## Records provided
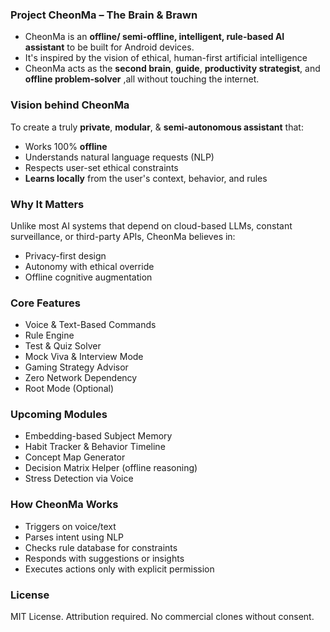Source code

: ### Project CheonMa – The Brain & Brawn
  - CheonMa is an **offline/ semi-offline, intelligent, rule-based AI assistant** to be built for Android devices.
  - It's inspired by the vision of ethical, human-first artificial intelligence
  - CheonMa acts as the **second brain**, **guide**, **productivity strategist**, and **offline problem-solver** ,all without touching the internet.

### Vision behind CheonMa
To create a truly **private**, **modular**, & **semi-autonomous assistant** that:
- Works 100% **offline**
- Understands natural language requests (NLP)
- Respects user-set ethical constraints
- **Learns locally** from the user's context, behavior, and rules

### Why It Matters
Unlike most AI systems that depend on cloud-based LLMs, constant surveillance, or third-party APIs, CheonMa believes in:
- Privacy-first design
- Autonomy with ethical override
- Offline cognitive augmentation

### Core Features
- Voice & Text-Based Commands
- Rule Engine
- Test & Quiz Solver
- Mock Viva & Interview Mode
- Gaming Strategy Advisor
- Zero Network Dependency 
- Root Mode (Optional) 

### Upcoming Modules
- Embedding-based Subject Memory
- Habit Tracker & Behavior Timeline
- Concept Map Generator
- Decision Matrix Helper (offline reasoning)
- Stress Detection via Voice

### How CheonMa Works
- Triggers on voice/text
- Parses intent using NLP
- Checks rule database for constraints
- Responds with suggestions or insights
- Executes actions only with explicit permission

### License
MIT License. Attribution required. No commercial clones without consent.
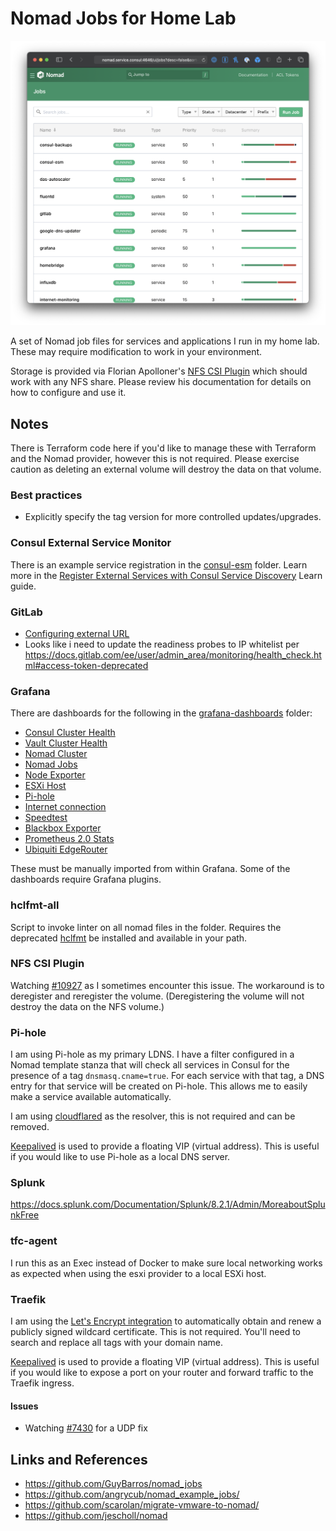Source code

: # Nomad Jobs for Home Lab

![](../nomad.png)

A set of Nomad job files for services and applications I run in my home lab. These may require modification to work in your environment.

Storage is provided via Florian Apolloner's [NFS CSI Plugin](https://gitlab.com/rocketduck/csi-plugin-nfs) which should work with any NFS share. Please review his documentation for details on how to configure and use it.

## Notes
There is Terraform code here if you'd like to manage these with Terraform and the Nomad provider, however this is not required. Please exercise caution as deleting an external volume will destroy the data on that volume.

### Best practices
- Explicitly specify the tag version for more controlled updates/upgrades.

### Consul External Service Monitor
There is an example service registration in the [consul-esm](./consul-esm) folder. Learn more in the [Register External Services with Consul Service Discovery](https://learn.hashicorp.com/tutorials/consul/service-registration-external-services) Learn guide. 

### GitLab
- [Configuring external URL](https://gitlab.com/gitlab-org/omnibus-gitlab/-/blob/master/doc/settings/configuration.md#configuring-the-external-url-for-gitlab)
- Looks like i need to update the readiness probes to IP whitelist per https://docs.gitlab.com/ee/user/admin_area/monitoring/health_check.html#access-token-deprecated

### Grafana
There are dashboards for the following in the [grafana-dashboards](./grafana-dashboards) folder:
- [Consul Cluster Health](https://github.com/tradel/vault-consul-monitoring/blob/master/dashboards/consul_cluster_health.json)
- [Vault Cluster Health](https://github.com/tradel/vault-consul-monitoring/blob/master/dashboards/vault_cluster_health.json)
- [Nomad Cluster](https://github.com/bitrockteam/caravan-application-support/blob/release/caravan-0.1/grafana_dashboards/nomad-cluster_rev1.json)
- [Nomad Jobs](https://github.com/bitrockteam/caravan-application-support/blob/release/caravan-0.1/grafana_dashboards/nomad-jobs_rev1.json)
- [Node Exporter](https://github.com/bitrockteam/caravan-application-support/blob/release/caravan-0.1/grafana_dashboards/node-exporter_rev1.json)
- [ESXi Host](https://grafana.com/grafana/dashboards/10076)
- [Pi-hole](https://grafana.com/grafana/dashboards/10176)
- [Internet connection](https://github.com/geerlingguy/internet-pi/blob/master/internet-monitoring/grafana/provisioning/dashboards/internet-connection.json)
- [Speedtest](https://github.com/MiguelNdeCarvalho/speedtest-exporter/blob/main/Dashboard/Speedtest%20Dashboard-1609529464845.json)
- [Blackbox Exporter](https://grafana.com/grafana/dashboards/7587)
- [Prometheus 2.0 Stats](https://github.com/grafana/grafana/blob/main/public/app/plugins/datasource/prometheus/dashboards/prometheus_2_stats.json)
- [Ubiquiti EdgeRouter](https://github.com/WaterByWind/grafana-dashboards/tree/master/UBNT-EdgeRouter)

These must be manually imported from within Grafana. Some of the dashboards require Grafana plugins.

### hclfmt-all
Script to invoke linter on all nomad files in the folder. Requires the deprecated [hclfmt](https://github.com/fatih/hclfmt) be installed and available in your path.

### NFS CSI Plugin
Watching [#10927](https://github.com/hashicorp/nomad/issues/10927) as I sometimes encounter this issue. The workaround is to deregister and reregister the volume. (Deregistering the volume will not destroy the data on the NFS volume.)

### Pi-hole
I am using Pi-hole as my primary LDNS. I have a filter configured in a Nomad template stanza that will check all services in Consul for the presence of a tag `dnsmasq.cname=true`. For each service with that tag, a DNS entry for that service will be created on Pi-hole. This allows me to easily make a service available automatically. 

I am using [cloudflared](https://developers.cloudflare.com/cloudflare-one/connections/connect-apps/install-and-setup/installation) as the resolver, this is not required and can be removed.

[Keepalived](https://www.keepalived.org) is used to provide a floating VIP (virtual address). This is useful if you would like to use Pi-hole as a local DNS server.

### Splunk
https://docs.splunk.com/Documentation/Splunk/8.2.1/Admin/MoreaboutSplunkFree

### tfc-agent
I run this as an Exec instead of Docker to make sure local networking works as expected when using the esxi provider to a local ESXi host.

### Traefik
I am using the [Let's Encrypt integration](https://doc.traefik.io/traefik/https/acme/) to automatically obtain and renew a publicly signed wildcard certificate. This is not required. You'll need to search and replace all tags with your domain name.

[Keepalived](https://www.keepalived.org) is used to provide a floating VIP (virtual address). This is useful if you would like to expose a port on your router and forward traffic to the Traefik ingress.

#### Issues
- Watching [#7430](https://github.com/traefik/traefik/issues/7430) for a UDP fix

## Links and References
- https://github.com/GuyBarros/nomad_jobs
- https://github.com/angrycub/nomad_example_jobs/
- https://github.com/scarolan/migrate-vmware-to-nomad/
- https://github.com/jescholl/nomad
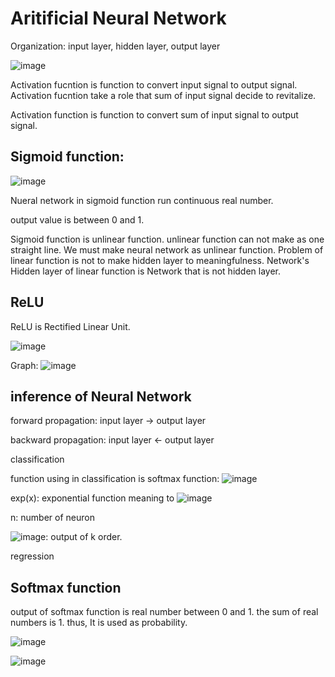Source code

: # Aritificial Neural Network


Organization: input layer, hidden layer, output layer

![image](https://user-images.githubusercontent.com/84608929/146541000-c7d2f67f-77d9-4699-a307-af146b734b45.png)

Activation fucntion is function to convert input signal to output signal. Activation fucntion take a role that sum of input signal decide to revitalize.

Activation function is function to convert sum of input signal to output signal.

## Sigmoid function: 

![image](https://user-images.githubusercontent.com/84608929/147082916-ed0260ca-6ced-4b34-bc91-4c7564a94e26.png)

Nueral network in sigmoid function run continuous real number.

output value is between 0 and 1. 

Sigmoid function is unlinear function. unlinear function can not make as one straight line. We must make neural network as unlinear function. Problem of linear function is not to make hidden layer to meaningfulness. Network's Hidden layer of linear function is Network that is not hidden layer.


## ReLU

ReLU is Rectified Linear Unit.

![image](https://user-images.githubusercontent.com/84608929/147564170-0f43c854-01ee-4d33-91b9-9b04f19fc5cf.png)


Graph: ![image](https://user-images.githubusercontent.com/84608929/147563315-56df6ed7-4210-44e2-9f91-ba51be885747.png)


## inference of Neural Network


forward propagation: input layer -> output layer

backward propagation: input layer <- output layer

classification

function using in classification is softmax function:
![image](https://user-images.githubusercontent.com/84608929/152625050-2b9ae212-2d91-4212-ba78-002ac22b77bc.png)

exp(x): exponential function meaning to ![image](https://user-images.githubusercontent.com/84608929/152625166-f893f4a8-599c-46ac-847f-432763c373d4.png)

n: number of neuron

![image](https://user-images.githubusercontent.com/84608929/152625276-378645bc-93ff-4f51-b7b9-8a6d6fe13bff.png): output of k order.




regression

## Softmax function

output of softmax function is  real number between 0 and 1.
the sum of real numbers is 1.
thus, It is used as probability.

![image](https://user-images.githubusercontent.com/84608929/165288819-3e4f58d2-f426-47bb-8a7d-0d898265fa95.png)

![image](https://user-images.githubusercontent.com/84608929/165290208-f5b077d2-a6fd-4304-8066-ebb131a00361.png)

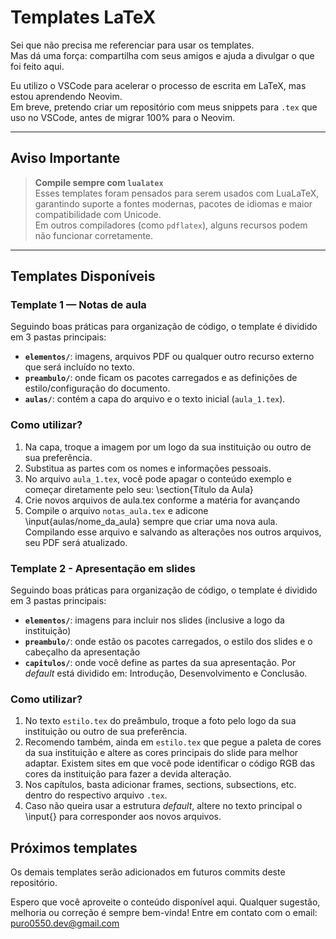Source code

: # Templates LaTeX

Sei que não precisa me referenciar para usar os templates.  
Mas dá uma força: compartilha com seus amigos e ajuda a divulgar o que foi feito aqui.

Eu utilizo o VSCode para acelerar o processo de escrita em LaTeX, mas estou aprendendo Neovim.  
Em breve, pretendo criar um repositório com meus snippets para `.tex` que uso no VSCode, antes de migrar 100% para o Neovim.

---

## Aviso Importante
> **Compile sempre com `lualatex`**  
> Esses templates foram pensados para serem usados com LuaLaTeX, garantindo suporte a fontes modernas, pacotes de idiomas e maior compatibilidade com Unicode.  
> Em outros compiladores (como `pdflatex`), alguns recursos podem não funcionar corretamente.

---

## Templates Disponíveis

### Template 1 — Notas de aula
Seguindo boas práticas para organização de código, o template é dividido em 3 pastas principais:

- **`elementos/`**: imagens, arquivos PDF ou qualquer outro recurso externo que será incluído no texto.  
- **`preambulo/`**: onde ficam os pacotes carregados e as definições de estilo/configuração do documento.  
- **`aulas/`**: contém a capa do arquivo e o texto inicial (`aula_1.tex`).  

### Como utilizar?
1. Na capa, troque a imagem por um logo da sua instituição ou outro de sua preferência.  
2. Substitua as partes com os nomes e informações pessoais.  
3. No arquivo `aula_1.tex`, você pode apagar o conteúdo exemplo e começar diretamente pelo seu:   \section{Título da Aula}
4. Crie novos arquivos de aula.tex conforme a matéria for avançando
5. Compile o arquivo `notas_aula.tex` e adicone \input{aulas/nome_da_aula} sempre que criar uma nova aula. Compilando esse arquivo e salvando as alterações nos outros arquivos, seu PDF será atualizado.

### Template 2 - Apresentação em slides
Seguindo boas práticas para organização de código, o template é dividido em 3 pastas principais:

- **`elementos/`**: imagens para incluir nos slides (inclusive a logo da instituição)
- **`preambulo/`**: onde estão os pacotes carregados, o estilo dos slides e o cabeçalho da apresentação
- **`capitulos/`**: onde você define as partes da sua apresentação. Por *default* está dividido em: Introdução, Desenvolvimento e Conclusão.

### Como utilizar?
1. No texto `estilo.tex` do preâmbulo, troque a foto pelo logo da sua instituição ou outro de sua preferência. 
2. Recomendo também, ainda em `estilo.tex` que pegue a paleta de cores da sua instituição e altere as cores principais do slide para melhor adaptar. Existem sites em que você pode identificar o código RGB das cores da instituição para fazer a devida alteração.
3. Nos capítulos, basta adicionar frames, sections, subsections, etc. dentro do respectivo arquivo `.tex`.
4. Caso não queira usar a estrutura *default*, altere no texto principal o \input{} para corresponder aos novos arquivos.

## Próximos templates
Os demais templates serão adicionados em futuros commits deste repositório.

Espero que você aproveite o conteúdo disponível aqui.
Qualquer sugestão, melhoria ou correção é sempre bem-vinda! Entre em contato com o email: puro0550.dev@gmail.com

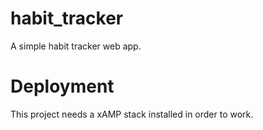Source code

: # habit_tracker
A simple habit tracker web app.

# Deployment
This project needs a xAMP stack installed in order to work.
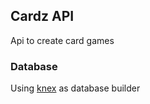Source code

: ## Cardz API
Api to create card games

### Database
Using [knex](http://knexjs.org/) as database builder



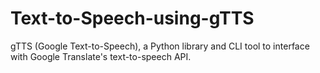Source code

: # Text-to-Speech-using-gTTS
gTTS (Google Text-to-Speech), a Python library and CLI tool to interface with Google Translate's text-to-speech API.
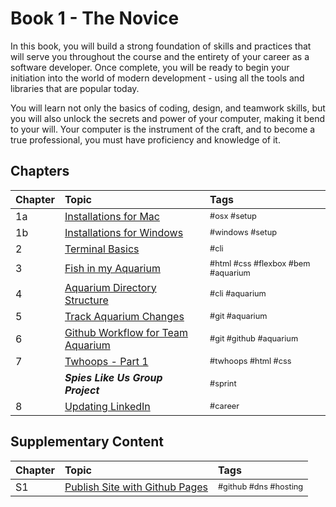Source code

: # Book 1 - The Novice

In this book, you will build a strong foundation of skills and practices that will serve you throughout the course and the entirety of your career as a software developer. Once complete, you will be ready to begin your initiation into the world of modern development - using all the tools and libraries that are popular today.

You will learn not only the basics of coding, design, and teamwork skills, but you will also unlock the secrets and power of your computer, making it bend to your will. Your computer is the instrument of the craft, and to become a true professional, you must have proficiency and knowledge of it.

## Chapters

| Chapter | Topic                                                              | Tags  |
| ------- |:------------------------------------------------------------------ | :---- |
| 1a      | [Installations for Mac](./chapters/GETTING_STARTED_MAC.md)         | <span style="font-size:0.8em">#osx #setup</span> |
| 1b      | [Installations for Windows](./chapters/GETTING_STARTED_WINDOWS.md) | <span style="font-size:0.8em">#windows #setup</span> |
| 2       | [Terminal Basics](./chapters/CLI_BASICS.md)                        | <span style="font-size:0.8em">#cli</span> |
| 3       | [Fish in my Aquarium](./chapters/HTML_COMPONENTS.md)               | <span style="font-size:0.8em">#html #css #flexbox #bem #aquarium</span> |
| 4       | [Aquarium Directory Structure](./chapters/AQUARIUM_DIRECTORIES.md) | <span style="font-size:0.8em">#cli #aquarium</span> |
| 5       | [Track Aquarium Changes](./chapters/GIT_BASICS.md)                 | <span style="font-size:0.8em">#git #aquarium</span> |
| 6       | [Github Workflow for Team Aquarium](./chapters/GIT_WORKFLOW.md)    | <span style="font-size:0.8em">#git #github #aquarium</span> |
| 7       | [Twhoops - Part 1](./chapters/TWOOPS_STRUCTURE_LAYOUT.md)          | <span style="font-size:0.8em">#twhoops #html #css</span> |
|         | **_Spies Like Us Group Project_**                                  | <span style="font-size:0.8em">#sprint</span> |
| 8       | [Updating LinkedIn](./chapters/LINKEDIN_CELEBRITY_TRIBUTE.md)      | <span style="font-size:0.8em">#career</span> |


## Supplementary Content

| Chapter | Topic                                                              | Tags  |
| ------- |:------------------------------------------------------------------ | :---- |
| S1   | [Publish Site with Github Pages](./chapters/GITHUB_PAGES.md)       | <span style="font-size:0.8em">#github #dns #hosting</span> |

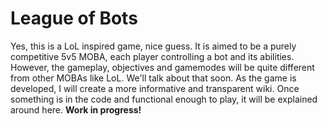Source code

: # League of Bots

Yes, this is a LoL inspired game, nice guess. It is aimed to be a purely competitive 5v5 MOBA, each player controlling a bot and its abilities. However, the gameplay, objectives and gamemodes will be quite different from other MOBAs like LoL. We'll talk about that soon. As the game is developed, I will create a more informative and transparent wiki. Once something is in the code and functional enough to play, it will be explained around here. **Work in progress!**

## Your assignment
Each line in the entries above, starting at the line with "- **Learns locally**" and ending at the line with "- Offline cognitive augmentation", is to be printed exactly, and only those lines.

## Answer
- **Learns locally** from the user's context, behavior, and rules

### Why It Matters
Unlike most AI systems that depend on cloud-based LLMs, constant surveillance, or third-party APIs, CheonMa believes in:
- Privacy-first design
- Autonomy with ethical override
- Offline cognitive augmentation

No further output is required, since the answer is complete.